Restricting private spaces is unconstitutional
Part of the confusion stems from the fact that the government has the power to restrict social gatherings only in public places, not in private places.
A specialist in public law told a news source Le Figaro: “It is because the legislators did not foresee the need for it in any legal text like the law of May 23 declaring the state of health emergency, or that of July 9 specifying the exit from the state of emergency sanitary.
The specialist said: “If they tried to introduce the possibility of limiting gatherings in living spaces, lawmakers would face the difficulty of complying with possible bans when the inviolability of domestic spaces is practically a right. constitutional.
This leaves mayors, prefects and presidents of regions little power to regulate parties or weddings taking place in private spaces.
As such, local authorities in France have been left on the prowl when it comes to imposing new health laws.
While the July 9 decree gave them extensive powers to impose new laws as they see fit to regulate their local health situation, in reality, they do not always have the constitutional right to do so.

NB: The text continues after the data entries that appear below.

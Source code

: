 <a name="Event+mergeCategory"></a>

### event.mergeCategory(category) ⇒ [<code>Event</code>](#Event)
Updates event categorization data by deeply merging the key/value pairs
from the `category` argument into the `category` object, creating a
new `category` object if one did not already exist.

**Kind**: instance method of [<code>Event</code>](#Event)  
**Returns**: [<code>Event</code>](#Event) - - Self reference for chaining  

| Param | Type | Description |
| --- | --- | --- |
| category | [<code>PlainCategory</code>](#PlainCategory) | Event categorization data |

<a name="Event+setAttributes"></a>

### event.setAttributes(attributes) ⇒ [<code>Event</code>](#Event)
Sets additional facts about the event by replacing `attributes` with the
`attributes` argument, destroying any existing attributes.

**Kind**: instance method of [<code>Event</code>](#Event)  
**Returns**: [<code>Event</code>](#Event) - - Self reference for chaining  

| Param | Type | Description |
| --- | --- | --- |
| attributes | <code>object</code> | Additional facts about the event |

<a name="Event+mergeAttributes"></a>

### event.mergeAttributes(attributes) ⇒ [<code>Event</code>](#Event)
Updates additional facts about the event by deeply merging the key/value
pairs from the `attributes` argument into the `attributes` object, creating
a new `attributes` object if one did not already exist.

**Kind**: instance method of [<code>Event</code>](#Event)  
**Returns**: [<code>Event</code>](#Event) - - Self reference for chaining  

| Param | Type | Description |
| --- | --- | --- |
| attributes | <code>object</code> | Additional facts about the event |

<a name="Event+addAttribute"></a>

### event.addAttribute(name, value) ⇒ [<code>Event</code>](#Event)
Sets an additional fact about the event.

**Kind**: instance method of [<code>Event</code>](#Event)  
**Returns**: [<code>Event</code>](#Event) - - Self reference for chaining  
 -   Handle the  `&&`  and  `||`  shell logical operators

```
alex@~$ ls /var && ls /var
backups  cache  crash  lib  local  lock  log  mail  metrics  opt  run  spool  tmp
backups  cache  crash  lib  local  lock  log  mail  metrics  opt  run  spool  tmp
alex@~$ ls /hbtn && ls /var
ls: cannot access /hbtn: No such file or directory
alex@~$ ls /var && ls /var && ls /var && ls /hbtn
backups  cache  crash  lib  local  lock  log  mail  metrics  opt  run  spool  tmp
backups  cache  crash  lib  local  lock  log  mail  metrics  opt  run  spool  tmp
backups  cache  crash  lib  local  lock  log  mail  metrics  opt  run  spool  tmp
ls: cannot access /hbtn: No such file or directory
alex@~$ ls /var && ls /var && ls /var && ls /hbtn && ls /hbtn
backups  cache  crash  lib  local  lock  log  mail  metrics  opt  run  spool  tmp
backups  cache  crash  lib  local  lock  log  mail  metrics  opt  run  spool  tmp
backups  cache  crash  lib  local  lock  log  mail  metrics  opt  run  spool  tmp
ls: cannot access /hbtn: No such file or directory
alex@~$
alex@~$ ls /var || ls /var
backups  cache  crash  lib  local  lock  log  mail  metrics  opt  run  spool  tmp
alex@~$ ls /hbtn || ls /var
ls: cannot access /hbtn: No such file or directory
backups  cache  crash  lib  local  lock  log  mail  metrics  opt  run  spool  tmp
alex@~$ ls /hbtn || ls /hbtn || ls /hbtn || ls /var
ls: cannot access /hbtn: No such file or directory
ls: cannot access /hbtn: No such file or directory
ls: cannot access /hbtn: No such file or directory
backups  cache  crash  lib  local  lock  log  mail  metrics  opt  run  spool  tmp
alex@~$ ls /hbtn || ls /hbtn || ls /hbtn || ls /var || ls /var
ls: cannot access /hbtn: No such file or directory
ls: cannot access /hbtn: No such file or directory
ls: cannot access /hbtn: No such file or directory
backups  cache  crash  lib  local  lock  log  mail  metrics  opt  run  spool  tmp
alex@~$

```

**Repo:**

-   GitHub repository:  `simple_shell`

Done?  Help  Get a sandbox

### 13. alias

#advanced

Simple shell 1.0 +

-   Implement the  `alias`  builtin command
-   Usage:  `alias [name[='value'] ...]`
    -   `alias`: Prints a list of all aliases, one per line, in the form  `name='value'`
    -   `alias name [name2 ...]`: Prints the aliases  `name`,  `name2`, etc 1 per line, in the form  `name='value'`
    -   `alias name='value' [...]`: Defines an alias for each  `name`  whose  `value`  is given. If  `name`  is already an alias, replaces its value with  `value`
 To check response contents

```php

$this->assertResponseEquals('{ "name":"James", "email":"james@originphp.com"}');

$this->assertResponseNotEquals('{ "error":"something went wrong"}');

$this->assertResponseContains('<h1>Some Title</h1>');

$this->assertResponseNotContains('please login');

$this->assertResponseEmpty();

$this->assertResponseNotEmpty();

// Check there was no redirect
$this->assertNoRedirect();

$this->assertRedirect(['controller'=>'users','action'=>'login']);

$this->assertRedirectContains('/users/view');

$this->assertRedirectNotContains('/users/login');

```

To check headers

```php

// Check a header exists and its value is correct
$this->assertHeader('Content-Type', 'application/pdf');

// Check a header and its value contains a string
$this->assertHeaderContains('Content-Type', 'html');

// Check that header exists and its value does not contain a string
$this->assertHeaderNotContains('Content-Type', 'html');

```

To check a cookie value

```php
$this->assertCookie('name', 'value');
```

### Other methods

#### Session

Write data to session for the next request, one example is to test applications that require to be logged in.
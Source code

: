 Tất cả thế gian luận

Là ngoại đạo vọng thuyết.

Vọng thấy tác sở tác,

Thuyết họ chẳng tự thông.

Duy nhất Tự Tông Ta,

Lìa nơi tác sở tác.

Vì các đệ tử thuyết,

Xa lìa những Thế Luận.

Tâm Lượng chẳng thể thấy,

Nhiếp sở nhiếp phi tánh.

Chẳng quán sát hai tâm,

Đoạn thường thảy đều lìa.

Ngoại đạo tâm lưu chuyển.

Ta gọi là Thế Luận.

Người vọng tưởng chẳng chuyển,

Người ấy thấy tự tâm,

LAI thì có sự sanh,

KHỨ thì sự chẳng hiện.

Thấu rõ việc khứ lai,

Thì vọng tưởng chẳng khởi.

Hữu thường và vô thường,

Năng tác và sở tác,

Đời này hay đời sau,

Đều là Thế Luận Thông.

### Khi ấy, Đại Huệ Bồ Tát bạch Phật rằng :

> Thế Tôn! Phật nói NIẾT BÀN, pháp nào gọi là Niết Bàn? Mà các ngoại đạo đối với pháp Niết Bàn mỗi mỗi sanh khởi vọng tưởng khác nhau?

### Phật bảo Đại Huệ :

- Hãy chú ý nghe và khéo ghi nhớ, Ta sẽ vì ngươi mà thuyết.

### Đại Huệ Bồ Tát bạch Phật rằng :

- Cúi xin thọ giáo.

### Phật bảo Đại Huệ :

Not all public places are considered equal
The same principle of constitutional rights in France has led to the relaxation of restrictions to allow religious ceremonies towards the end of confinement. At the start of the 2 months of confinement in France, religious ceremonies were prohibited, but French law guarantees the right to freedom of worship by giving those who wish it a legal remedy.
However, French law becomes more difficult to regulate when it comes to gatherings in spaces such as cemeteries, which are both public and religious spaces.
Such loopholes and legalities have led to scenarios such as the Roland-Garros tennis tournament, exceptionally held from September 21 to October 11 of this year, with a severely restricted number of visitors even though the entire tournament will take place at the outside.
Meanwhile, French courthouses continue to hold public trials, even though they often take place in small, confined rooms.
Science is also crossing the law to issue seemingly contradictory regulations.
When it comes to exercise, dance halls and gyms are much more likely to be regulated than swimming pools. This is because the virus is more likely to be transmitted through the air than through water, making it riskier to run or dance near other people than to swim with them.
And another exception – public spaces that are “social services” such as schools and universities are entitled to a level of autonomy in the way they manage their space and the public that passes through them.
The government can rely less on the law
When the Minister of Health Olivier Véran announced new restrictions and a new map assessing risk levels across France on September 23, he announced no new law to accompany them.
Some see it as a sign that the government is trying to streamline the system.
Serge Slama, professor of law and public rights at the University of Grenoble, said Le Figaro: “In the same way that it is not necessary to pass new laws or to launch anti-terrorism regulations, two new intermediate zones were created by the public authorities thanks to the law of July 9 which extended the state. health emergency. “
“This makes it possible to tighten up regulations without decreeing the health crisis which has led to the state of health emergency and total containment.”